Size of generated data. If a column has been marked for passthrough, then the generator is hardlimited to generate the same number of rows as the source data.

Privacy is no longer guaranteed. Including original source data in the synthetic version has obvious privacy implications including the requirement that the passthrough data must be included in the model file.
Referential integrity¶
Hazy models can cope with data extracted from multiple tables that require some level of referential to be perserved.
Composite values¶
Hazy synthesisers can be designed to understand and support composite values, i.e. fields whose content is computed from the values of other fields. This also helps with composite IDS, for example, fields that contain an ID with a prefix, like a PAN number.
Sequential data¶
Sequential data, also called time series or transactional data, is structured data with correlations between rows as well as columns, for instance bank transactions. Sequential data is challenging to synthesise, as the relationships between rows are often implicit and can have long causation chains (for instance, spending patterns over the Christmas period can be related to spending patterns that occurred in Summer). The trend's underlying distributions in the data can also be dynamic, which makes them hard to predict and generate. For example, when a life event occurs, like marriage or a change in employment status, the patterns of bank transactions may change considerably.

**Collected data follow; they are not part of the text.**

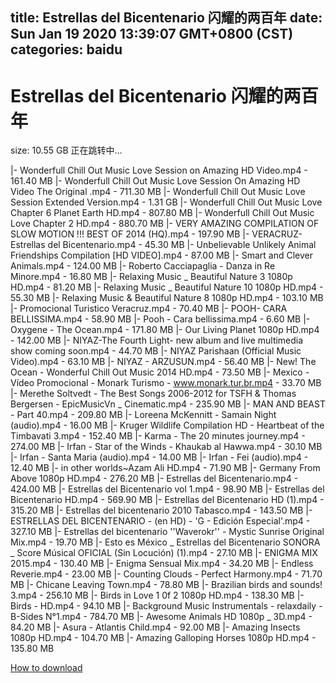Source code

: 
title: Estrellas del Bicentenario 闪耀的两百年
date: Sun Jan 19 2020 13:39:07 GMT+0800 (CST)    
categories: baidu
---

# Estrellas del Bicentenario 闪耀的两百年
size: 10.55 GB
 正在跳转中...
 
|- Wonderfull Chill Out Music Love Session on Amazing HD Video.mp4 - 161.40 MB
|- Wonderfull Chill Out Music Love Session On Amazing HD Video The Original .mp4 - 711.30 MB
|- Wonderfull Chill Out Music Love Session Extended Version.mp4 - 1.31 GB
|- Wonderfull Chill Out Music Love Chapter 6 Planet Earth HD.mp4 - 807.80 MB
|- Wonderfull Chill Out Music Love Chapter 2 HD.mp4 - 880.70 MB
|- VERY AMAZING COMPILATION OF SLOW MOTION !!! BEST OF 2014 (HQ).mp4 - 197.90 MB
|- VERACRUZ-Estrellas del Bicentenario.mp4 - 45.30 MB
|- Unbelievable Unlikely Animal Friendships Compilation [HD VIDEO].mp4 - 87.00 MB
|- Smart and Clever Animals.mp4 - 124.00 MB
|- Roberto Cacciapaglia - Danza in Re Minore.mp4 - 16.80 MB
|- Relaxing Music _ Beautiful Nature 3 1080p HD.mp4 - 81.20 MB
|- Relaxing Music _ Beautiful Nature 10 1080p HD.mp4 - 55.30 MB
|- Relaxing Music & Beautiful Nature 8 1080p HD.mp4 - 103.10 MB
|- Promocional Turistico Veracruz.mp4 - 70.40 MB
|- POOH- CARA BELLISSIMA.mp4 - 58.90 MB
|- Pooh - Cara bellissima.mp4 - 6.60 MB
|- Oxygene - The Ocean.mp4 - 171.80 MB
|- Our Living Planet 1080p HD.mp4 - 142.00 MB
|- NIYAZ-The Fourth Light- new album and live multimedia show coming soon.mp4 - 44.70 MB
|- NIYAZ Parishaan (Official Music Video).mp4 - 63.10 MB
|- NIYAZ - ARZUSUN.mp4 - 56.40 MB
|- New! The Ocean - Wonderful Chill Out Music 2014 HD.mp4 - 73.50 MB
|- Mexico - Vídeo Promocional - Monark Turismo - www.monark.tur.br.mp4 - 33.70 MB
|- Merethe Soltvedt - The Best Songs 2006-2012 for TSFH & Thomas Bergersen - EpicMusicVn _ Cinematic.mp4 - 235.90 MB
|- MAN AND BEAST - Part 40.mp4 - 209.80 MB
|- Loreena McKennitt - Samain Night (audio).mp4 - 16.00 MB
|- Kruger Wildlife Compilation HD - Heartbeat of the Timbavati 3.mp4 - 152.40 MB
|- Karma - The 20 minutes journey.mp4 - 274.00 MB
|- Irfan - Star of the Winds - Khaukab al Hawwa.mp4 - 30.10 MB
|- Irfan - Santa Maria (audio).mp4 - 14.00 MB
|- Irfan - Fei (audio).mp4 - 12.40 MB
|- in other worlds~Azam Ali HD.mp4 - 71.90 MB
|- Germany From Above 1080p HD.mp4 - 276.20 MB
|- Estrellas del Bicentenario.mp4 - 424.00 MB
|- Estrellas del Bicentenario vol 1.mp4 - 98.90 MB
|- Estrellas del Bicentenario HD.mp4 - 569.90 MB
|- Estrellas del Bicentenario HD (1).mp4 - 315.20 MB
|- Estrellas del bicentenario 2010 Tabasco.mp4 - 143.50 MB
|- ESTRELLAS DEL BICENTENARIO - (en HD) - 'G - Edición Especial'.mp4 - 327.10 MB
|- Estrellas del bicentenario ''Waverokr'' - Mystic Sunrise Original Mix.mp4 - 19.70 MB
|- Esto es México _ Estrellas del Bicentenario SONORA _ Score Músical OFICIAL (Sin Locución) (1).mp4 - 27.10 MB
|- ENIGMA MIX 2015.mp4 - 130.40 MB
|- Enigma  Sensual Mix.mp4 - 34.20 MB
|- Endless Reverie.mp4 - 23.00 MB
|- Counting Clouds - Perfect Harmony.mp4 - 71.70 MB
|- Chicane Leaving Town.mp4 - 78.80 MB
|- Brazilian birds and sounds! 3.mp4 - 256.10 MB
|- Birds in Love 1 0f 2 1080p HD.mp4 - 138.30 MB
|- Birds - HD.mp4 - 94.10 MB
|- Background Music Instrumentals - relaxdaily - B-Sides N°1.mp4 - 784.70 MB
|- Awesome Animals HD 1080p _ 3D.mp4 - 84.20 MB
|- Asura - Atlantis Child.mp4 - 92.00 MB
|- Amazing Insects 1080p HD.mp4 - 104.70 MB
|- Amazing Galloping Horses 1080p HD.mp4 - 135.80 MB

[How to download](https://bpcam.bemobtrk.com/go/2ceec3aa-1ca2-46d6-b9ff-aaa5c184517c?jno=1943)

Hazy has a number of different approaches to modelling and generating sequential data. These include, bootstrapping, windowing, temporal Generative Adversarial Networks (GANs), AutoEncoders and sequential Synthpop.
Due to these complexities, our sequential data support is currently bespoke and configured manually on a case by case and data set by data set basis.
In addition, sequential data can often be handled with workarounds, including flattening and aggregation.
Please contact us if you would like more information and support.
Conditional generation¶
Hazy also has bespoke support for conditional generation  using our deep learning algorithms to apply statistical control and rebalancing of the output synthetic data set. This can help to address limitations with maintaining quality for imbalanced data / data sets containing low frequency signal, for instance in fraud detection and cybersecurity.
Please contact us for more information.
Limitations¶
Max cardinality¶
The approach of mapping string values to categories works well when there are a relatively small number of distinct values / categories. Performance will vary depending on the algorithms used.
Text / noncategorical strings¶
As discussed above, Hazy is a tool for handling structured numerical and categorical data. It does not currently support unstructured text or noncategorical string values.
We do have tooling for converting text into structured entities although there are ongoing efforts to extend our support for unstructured text. If this is important to you, please let us know.
Imbalanced data / outlier detection¶
In order to make privacy guarantees, Hazy applies "noise" to the data, in the form of ε
differential privacy level and can "cut out" outlier data points when applying disclosure risk thresholds. As a result, imbalanced data sets with low frequency signals and downstream modelling and analysis tasks that aim to detect outliers can suffer from a loss of utility.
This can, in some cases, be mitigated by algorithm selection and the use of conditional generation to amplify low frequency signal. If you need help with this, please contact us.
Dynamic distributions¶
Sequential data with dynamic distributions can be challenging to estimate. We have a number of approaches to address this but they need to be reviewed on a case by case basis.